La dotation financière consacrée à la réserve sera portée en 2010 à 88,5 millions d'euros, soit une progression de 2,16 millions d'euros par rapport à 2009. Cette dotation permettra de porter les effectifs à 36 100 volontaires. En 2010, la durée moyenne d'activité devrait atteindre 22 jours, contre 21 en 2009.

Les réservistes citoyens sont, vous l'avez vous-mêmes vérifié, des ambassadeurs de nos armées dans la société, et donc un élément majeur du lien armée–Nation. Le Livre blanc sur la sécurité et la défense ainsi que la loi de programmation militaire confirment d'ailleurs leur rôle dans la réserve militaire. Je crois venu le moment de clarifier les modalités de la coopération entre ces volontaires qui apportent des compétences et le ministère de la défense. À cet effet, une directive ministérielle sera élaborée d'ici le printemps prochain.

La journée d'appel de préparation à la défense (JAPD) constitue chaque année pour 780 000 jeunes un temps fort du parcours citoyen. Il apparaît indispensable de la rénover car elle manque de lisibilité pour le grand public et les jeunes qui y participent. Pour ce faire, le ministre de la défense, Hervé Morin, vient de me confier le mandat de piloter un groupe de travail interministériel.

Pour réussir, cette réforme doit associer tous les acteurs de terrain à même de faire des propositions efficaces pour redonner du sens à cette journée.

Conformément aux conclusions du Livre blanc, la JAPD sera centrée sur sa mission fondamentale de sensibilisation des jeunes aux nouveaux enjeux de défense et de sécurité et sur l'illustration de l'attractivité du métier des armes. Après onze années d'existence, la refonte de son contenu et de sa forme constituera un événement majeur du renforcement du lien armée–Nation, la généralisation de la JAPD rénovée étant prévue à la fin de l'année 2010.

Je voudrais enfin évoquer la situation de nos soldats engagés dans des opérations extérieures, hélas de plus en plus violentes.

L'actualité récente de notre engagement en Afghanistan, les pertes d'hommes que nous avons eu à déplorer, les blessés souvent durement touchés qui sont rapatriés de ce théâtre d'opérations, rappellent de façon douloureuse, brutale, mais malheureusement incontournable, l'esprit de sacrifice de nos militaires, exemplaires soldats de la paix, dont l'engagement force le respect. L'adaptation des critères d'octroi de la carte du combattant en faveur de nos soldats engagés en opérations extérieures est donc pour moi un dossier prioritaire que je souhaite faire déboucher à bref délai. Vous l'avez compris, bien plus qu'une priorité politique, il s'agit d'une marque indispensable de la reconnaissance de la Nation envers nos militaires engagés en opérations extérieures.

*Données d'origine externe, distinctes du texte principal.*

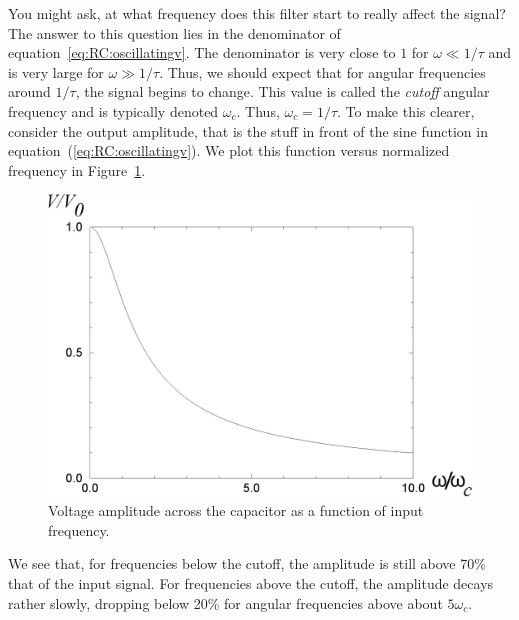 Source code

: You might ask, at what frequency does this filter start to really affect the 
signal? The answer to this question lies in the denominator of 
equation~\ref{eq:RC:oscillatingv}. The denominator is very close to $1$ for 
$\omega \ll 1/\tau$ and is very large for $\omega \gg 1/\tau$. Thus, we should
expect that for angular frequencies around $1/\tau$, the signal begins to
change. This value is called the {\em cutoff} angular frequency and is
typically denoted $\omega_c$. Thus, $\omega_c = 1/\tau$. To make this clearer,
consider the output amplitude, that is the stuff in front of the sine function
in equation~(\ref{eq:RC:oscillatingv}). We plot this function versus
normalized frequency in Figure~\ref{fig:RC:amplitude1}.
\begin{figure}[htb]
\centering 
\epsfxsize=10cm \includegraphics[scale=0.5]{5_rccircuits/campout.eps}
\caption{Voltage amplitude across the capacitor as a function of input 
frequency.}
\label{fig:RC:amplitude1}
\end{figure}
We see that, for frequencies below the cutoff, the amplitude is still above 
70\% that of the input signal. For frequencies above the cutoff, the amplitude 
decays rather slowly, dropping below 20\% for angular frequencies above about 
$5\omega_c$.

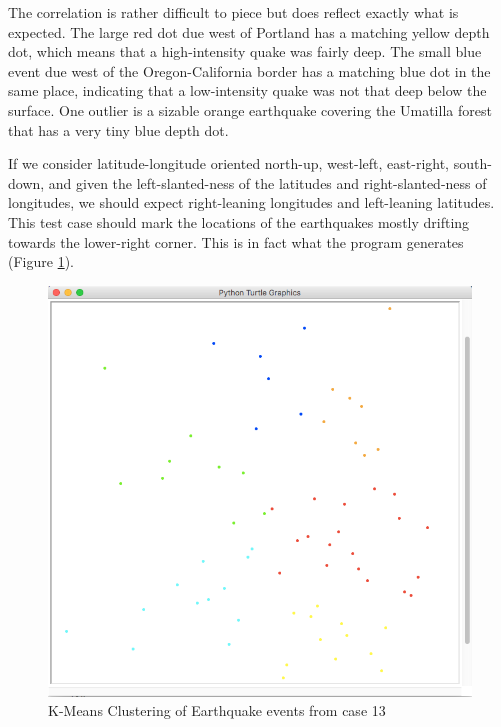 The correlation is rather difficult to piece but does reflect exactly what is expected. The large red dot due west of Portland has a matching yellow depth dot, which means that a high-intensity quake was fairly deep. The small blue event due west of the Oregon-California border has a matching blue dot in the same place, indicating that a low-intensity quake was not that deep below the surface. One outlier is a sizable orange earthquake covering the Umatilla forest that has a very tiny blue depth dot.

If we consider latitude-longitude oriented north-up, west-left, east-right, south-down, and given the left-slanted-ness of the latitudes and right-slanted-ness of longitudes, we should expect right-leaning longitudes and left-leaning latitudes. This test case should mark the locations of the earthquakes mostly drifting towards the lower-right corner. This is in fact what the program generates (Figure \ref{fig:clusters}).

\begin{figure}[!h]
\centering
\includegraphics[scale=0.6]{clusters-nobg.png}
\caption{K-Means Clustering of Earthquake events from case 13}
\label{fig:clusters}
\end{figure}
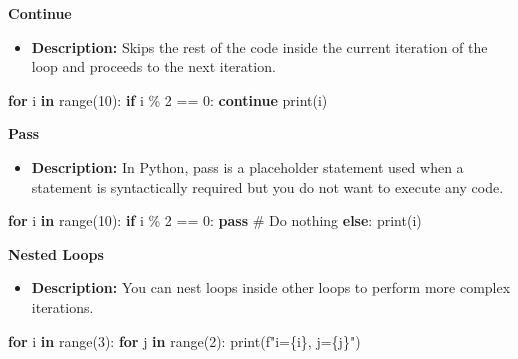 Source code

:\documentclass[
  letterpaper,
  DIV=11,
  numbers=noendperiod]{scrreprt}
\newenvironment{Shaded}{\begin{snugshade}}{\end{snugshade}}
\newcommand{\BuiltInTok}[1]{\textcolor[rgb]{0.00,0.23,0.31}{#1}}
\newcommand{\CommentTok}[1]{\textcolor[rgb]{0.37,0.37,0.37}{#1}}
\newcommand{\ControlFlowTok}[1]{\textcolor[rgb]{0.00,0.23,0.31}{\textbf{#1}}}
\newcommand{\DecValTok}[1]{\textcolor[rgb]{0.68,0.00,0.00}{#1}}
\newcommand{\KeywordTok}[1]{\textcolor[rgb]{0.00,0.23,0.31}{\textbf{#1}}}
\newcommand{\NormalTok}[1]{\textcolor[rgb]{0.00,0.23,0.31}{#1}}
\newcommand{\OperatorTok}[1]{\textcolor[rgb]{0.37,0.37,0.37}{#1}}
\newcommand{\SpecialCharTok}[1]{\textcolor[rgb]{0.37,0.37,0.37}{#1}}
\newcommand{\SpecialStringTok}[1]{\textcolor[rgb]{0.13,0.47,0.30}{#1}}
\providecommand{\tightlist}{%
  \setlength{\itemsep}{0pt}\setlength{\parskip}{0pt}}
\begin{document}
\begin{tcolorbox}[enhanced jigsaw, colframe=quarto-callout-note-color-frame, toprule=.15mm, bottomrule=.15mm, rightrule=.15mm, colback=white, breakable, arc=.35mm, opacityback=0, left=2mm, leftrule=.75mm]
\textbf{Continue}

\begin{itemize}
\tightlist
\item
  \textbf{Description:} Skips the rest of the code inside the current
  iteration of the loop and proceeds to the next iteration.
\end{itemize}

\begin{Shaded}
\begin{Highlighting}[]
\ControlFlowTok{for}\NormalTok{ i }\KeywordTok{in} \BuiltInTok{range}\NormalTok{(}\DecValTok{10}\NormalTok{):}
    \ControlFlowTok{if}\NormalTok{ i }\OperatorTok{\%} \DecValTok{2} \OperatorTok{==} \DecValTok{0}\NormalTok{:}
        \ControlFlowTok{continue}
    \BuiltInTok{print}\NormalTok{(i)}
\end{Highlighting}
\end{Shaded}

\textbf{Pass}

\begin{itemize}
\tightlist
\item
  \textbf{Description:} In Python, pass is a placeholder statement used
  when a statement is syntactically required but you do not want to
  execute any code.
\end{itemize}

\begin{Shaded}
\begin{Highlighting}[]
\ControlFlowTok{for}\NormalTok{ i }\KeywordTok{in} \BuiltInTok{range}\NormalTok{(}\DecValTok{10}\NormalTok{):}
    \ControlFlowTok{if}\NormalTok{ i }\OperatorTok{\%} \DecValTok{2} \OperatorTok{==} \DecValTok{0}\NormalTok{:}
        \ControlFlowTok{pass}  \CommentTok{\# Do nothing}
    \ControlFlowTok{else}\NormalTok{:}
        \BuiltInTok{print}\NormalTok{(i)}
\end{Highlighting}
\end{Shaded}

\textbf{Nested Loops}

\begin{itemize}
\tightlist
\item
  \textbf{Description:} You can nest loops inside other loops to perform
  more complex iterations.
\end{itemize}

\begin{Shaded}
\begin{Highlighting}[]
\ControlFlowTok{for}\NormalTok{ i }\KeywordTok{in} \BuiltInTok{range}\NormalTok{(}\DecValTok{3}\NormalTok{):}
    \ControlFlowTok{for}\NormalTok{ j }\KeywordTok{in} \BuiltInTok{range}\NormalTok{(}\DecValTok{2}\NormalTok{):}
        \BuiltInTok{print}\NormalTok{(}\SpecialStringTok{f"i=}\SpecialCharTok{\{}\NormalTok{i}\SpecialCharTok{\}}\SpecialStringTok{, j=}\SpecialCharTok{\{}\NormalTok{j}\SpecialCharTok{\}}\SpecialStringTok{"}\NormalTok{)}
\end{Highlighting}
\end{Shaded}


\end{tcolorbox}
\end{document}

Monsieur le président, mesdames et messieurs les députés, depuis ma nomination comme secrétaire d'État à la défense et aux anciens combattants, j'essaie de faire de cette fonction le « ministère du lien » : lien entre les Français et leur mémoire nationale, lien de solidarité du pays envers toutes les générations d'anciens combattants, lien entre l'armée et la Nation. Le projet de budget que je viens de vous présenter s'efforce de traduire de la façon la plus volontariste possible, compte tenu des contraintes des finances publiques, les principales mesures qui illustrent cette politique fondée sur le lien.